One by one, family and friends stepped up to the altar. They spoke of his bravery, leadership, and intelligence. They joked about his love for espresso.
Before it was my turn to speak, I rushed to the bathroom, palms sweaty and stomach turning. I spun the sink handle and watched the frigid water stream through my fingers. I counted backward from five, taking deep breaths. “Five … four … three … two … one.”
I slumped into the couch of the room set up for family. “Five … four … three … two … one.” My aunt walked in and placed her hand on my shoulder, comforting me with a few distracting chuckles before escorting me back to my pew.
The priest called my name, and I rose from the cold wooden bench. The blood rushed to my head. I stood up there with the words I yearned to say burning in my throat like a hot brand iron begging for the sweet relief of water. But I too went on about his bravery, leadership, and intelligence, and that he was the greatest father a girl could have. I, too, threw in a joke about his love for espresso. I said what I thought they all needed to hear. I said what I thought would make them all feel better.

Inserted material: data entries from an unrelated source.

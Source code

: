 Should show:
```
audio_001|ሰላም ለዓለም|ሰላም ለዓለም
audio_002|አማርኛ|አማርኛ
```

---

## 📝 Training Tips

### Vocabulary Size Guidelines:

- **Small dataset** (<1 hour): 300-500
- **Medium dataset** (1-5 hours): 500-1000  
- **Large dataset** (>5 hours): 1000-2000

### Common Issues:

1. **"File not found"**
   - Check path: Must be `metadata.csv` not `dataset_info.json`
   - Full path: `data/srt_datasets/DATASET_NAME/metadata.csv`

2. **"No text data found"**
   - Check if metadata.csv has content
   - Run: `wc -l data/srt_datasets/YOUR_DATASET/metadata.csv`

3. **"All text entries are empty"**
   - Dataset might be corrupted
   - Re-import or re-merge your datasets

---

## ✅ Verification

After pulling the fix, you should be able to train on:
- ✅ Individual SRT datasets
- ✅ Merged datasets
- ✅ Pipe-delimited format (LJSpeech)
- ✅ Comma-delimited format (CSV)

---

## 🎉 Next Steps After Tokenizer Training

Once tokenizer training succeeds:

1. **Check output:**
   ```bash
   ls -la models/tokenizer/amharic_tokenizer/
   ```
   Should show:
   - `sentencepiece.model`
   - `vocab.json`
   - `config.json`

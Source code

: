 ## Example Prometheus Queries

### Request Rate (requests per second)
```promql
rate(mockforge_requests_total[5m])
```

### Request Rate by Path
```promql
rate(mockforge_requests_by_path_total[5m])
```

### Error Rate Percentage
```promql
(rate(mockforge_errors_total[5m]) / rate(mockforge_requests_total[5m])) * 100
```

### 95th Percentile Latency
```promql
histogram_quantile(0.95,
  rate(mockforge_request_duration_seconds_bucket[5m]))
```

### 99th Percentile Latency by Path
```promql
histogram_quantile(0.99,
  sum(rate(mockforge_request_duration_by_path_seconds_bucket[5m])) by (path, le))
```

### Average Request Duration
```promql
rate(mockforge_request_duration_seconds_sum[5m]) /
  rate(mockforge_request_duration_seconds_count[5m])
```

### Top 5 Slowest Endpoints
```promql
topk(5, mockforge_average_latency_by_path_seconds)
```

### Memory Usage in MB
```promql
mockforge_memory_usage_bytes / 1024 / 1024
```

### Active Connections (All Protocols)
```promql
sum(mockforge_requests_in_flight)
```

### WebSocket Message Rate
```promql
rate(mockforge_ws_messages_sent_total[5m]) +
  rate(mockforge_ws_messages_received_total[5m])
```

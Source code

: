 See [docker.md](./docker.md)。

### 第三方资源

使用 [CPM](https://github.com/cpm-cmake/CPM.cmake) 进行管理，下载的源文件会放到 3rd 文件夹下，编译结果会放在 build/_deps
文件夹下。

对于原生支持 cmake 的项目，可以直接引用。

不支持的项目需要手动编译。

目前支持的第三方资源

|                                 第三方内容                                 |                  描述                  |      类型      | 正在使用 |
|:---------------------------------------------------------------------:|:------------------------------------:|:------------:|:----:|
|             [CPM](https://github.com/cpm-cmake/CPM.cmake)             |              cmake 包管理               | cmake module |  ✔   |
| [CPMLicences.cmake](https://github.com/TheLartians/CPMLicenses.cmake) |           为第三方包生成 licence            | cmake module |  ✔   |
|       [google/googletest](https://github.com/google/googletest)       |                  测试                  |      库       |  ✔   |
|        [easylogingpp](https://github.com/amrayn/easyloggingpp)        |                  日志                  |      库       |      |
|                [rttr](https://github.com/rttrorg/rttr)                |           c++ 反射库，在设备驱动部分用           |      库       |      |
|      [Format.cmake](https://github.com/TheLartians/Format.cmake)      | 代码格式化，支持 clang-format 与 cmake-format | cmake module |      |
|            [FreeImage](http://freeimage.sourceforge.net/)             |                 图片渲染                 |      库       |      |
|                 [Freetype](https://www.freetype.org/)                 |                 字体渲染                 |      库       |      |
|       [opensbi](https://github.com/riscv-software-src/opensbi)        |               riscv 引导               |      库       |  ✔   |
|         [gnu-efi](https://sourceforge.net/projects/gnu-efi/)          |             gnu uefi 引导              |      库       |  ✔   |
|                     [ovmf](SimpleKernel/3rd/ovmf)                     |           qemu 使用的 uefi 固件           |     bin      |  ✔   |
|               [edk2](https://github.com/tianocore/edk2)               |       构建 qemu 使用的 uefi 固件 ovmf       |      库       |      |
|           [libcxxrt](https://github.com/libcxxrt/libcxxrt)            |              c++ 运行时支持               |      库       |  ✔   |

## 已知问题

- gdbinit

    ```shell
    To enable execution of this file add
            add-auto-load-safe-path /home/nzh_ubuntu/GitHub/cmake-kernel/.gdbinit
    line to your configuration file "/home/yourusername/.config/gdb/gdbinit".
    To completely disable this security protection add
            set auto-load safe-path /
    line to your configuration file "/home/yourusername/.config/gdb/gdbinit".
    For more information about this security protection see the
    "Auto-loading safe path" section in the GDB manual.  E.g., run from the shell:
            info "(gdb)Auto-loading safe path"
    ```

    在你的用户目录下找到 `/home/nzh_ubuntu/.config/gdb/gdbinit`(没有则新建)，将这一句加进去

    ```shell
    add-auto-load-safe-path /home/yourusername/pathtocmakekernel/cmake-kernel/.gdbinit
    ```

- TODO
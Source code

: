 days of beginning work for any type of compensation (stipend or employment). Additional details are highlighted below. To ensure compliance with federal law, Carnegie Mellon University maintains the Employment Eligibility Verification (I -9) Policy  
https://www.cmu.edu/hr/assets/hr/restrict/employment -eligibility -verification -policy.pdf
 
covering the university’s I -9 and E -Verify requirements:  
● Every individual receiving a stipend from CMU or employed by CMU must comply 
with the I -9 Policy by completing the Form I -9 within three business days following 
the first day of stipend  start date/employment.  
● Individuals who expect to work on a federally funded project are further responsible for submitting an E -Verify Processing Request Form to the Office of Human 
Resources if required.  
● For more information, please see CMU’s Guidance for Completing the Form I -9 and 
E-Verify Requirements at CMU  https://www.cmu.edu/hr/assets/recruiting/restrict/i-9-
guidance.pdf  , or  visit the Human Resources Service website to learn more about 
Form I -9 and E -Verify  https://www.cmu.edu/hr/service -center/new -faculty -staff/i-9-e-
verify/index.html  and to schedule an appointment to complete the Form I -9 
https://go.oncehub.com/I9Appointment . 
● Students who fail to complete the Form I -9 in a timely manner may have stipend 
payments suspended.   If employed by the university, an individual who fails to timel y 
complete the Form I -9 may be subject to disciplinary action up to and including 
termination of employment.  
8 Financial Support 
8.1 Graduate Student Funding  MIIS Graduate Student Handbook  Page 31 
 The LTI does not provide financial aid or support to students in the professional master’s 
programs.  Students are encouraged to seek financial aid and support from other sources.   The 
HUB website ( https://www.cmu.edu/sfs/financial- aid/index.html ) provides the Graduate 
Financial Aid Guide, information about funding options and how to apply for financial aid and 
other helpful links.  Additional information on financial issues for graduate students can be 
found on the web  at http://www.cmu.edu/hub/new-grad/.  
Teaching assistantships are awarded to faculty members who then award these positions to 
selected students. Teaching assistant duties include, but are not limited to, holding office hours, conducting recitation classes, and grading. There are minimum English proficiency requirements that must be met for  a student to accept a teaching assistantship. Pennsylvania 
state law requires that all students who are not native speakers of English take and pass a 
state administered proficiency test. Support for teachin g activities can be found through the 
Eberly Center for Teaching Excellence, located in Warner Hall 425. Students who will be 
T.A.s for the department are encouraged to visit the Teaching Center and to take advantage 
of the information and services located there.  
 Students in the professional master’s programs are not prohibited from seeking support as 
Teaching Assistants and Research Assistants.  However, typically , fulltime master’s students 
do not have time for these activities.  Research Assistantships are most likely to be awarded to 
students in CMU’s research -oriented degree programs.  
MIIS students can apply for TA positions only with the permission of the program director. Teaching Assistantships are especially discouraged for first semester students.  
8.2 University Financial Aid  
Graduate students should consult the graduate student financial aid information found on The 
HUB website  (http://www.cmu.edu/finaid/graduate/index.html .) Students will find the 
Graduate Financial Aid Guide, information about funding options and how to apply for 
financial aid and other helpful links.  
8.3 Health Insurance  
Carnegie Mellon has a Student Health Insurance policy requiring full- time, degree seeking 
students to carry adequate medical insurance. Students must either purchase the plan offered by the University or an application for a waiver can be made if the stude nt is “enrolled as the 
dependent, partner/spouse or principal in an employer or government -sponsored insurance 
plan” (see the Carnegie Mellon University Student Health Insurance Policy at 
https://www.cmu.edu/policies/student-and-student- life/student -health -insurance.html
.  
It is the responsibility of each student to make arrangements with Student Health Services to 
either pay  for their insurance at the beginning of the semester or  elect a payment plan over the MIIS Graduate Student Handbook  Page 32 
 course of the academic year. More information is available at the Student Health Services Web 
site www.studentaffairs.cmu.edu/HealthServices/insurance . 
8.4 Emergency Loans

But all I wanted to say was: “Daddy, I’m sorry. You don’t have to worry. I love you.”
I fixated on the rows of poignant smiles staring up at me to avoid looking at his draped casket. As we followed it up the aisle and out of the church, I heard that haunting voice in my head.
You missed your chance. Again.
We climbed into a black limousine that crept behind a processional of marching soldiers, and after pulling up to a sea of people surrounding a stone pergola, I took my seat in the front row. I sat there, face to face with a pine box, while the priest prayed for his soul.
Ow! The cadence of the 21 gunshots pierced my ears. I gripped the folded flag, bracing myself for each one. Then came the taps; my face was drenched with tears before the second note had barely leaked from the trumpet. The priest concluded the ceremony, and everyone stood in line to give us a final “I’m so sorry” and “We’re here for you.”
I tapped my foot as the crowd of strangers dwindled. I just wanted everyone to leave. Finally, the casualty officer told us it was time to go to the reception. A pit grew in my stomach.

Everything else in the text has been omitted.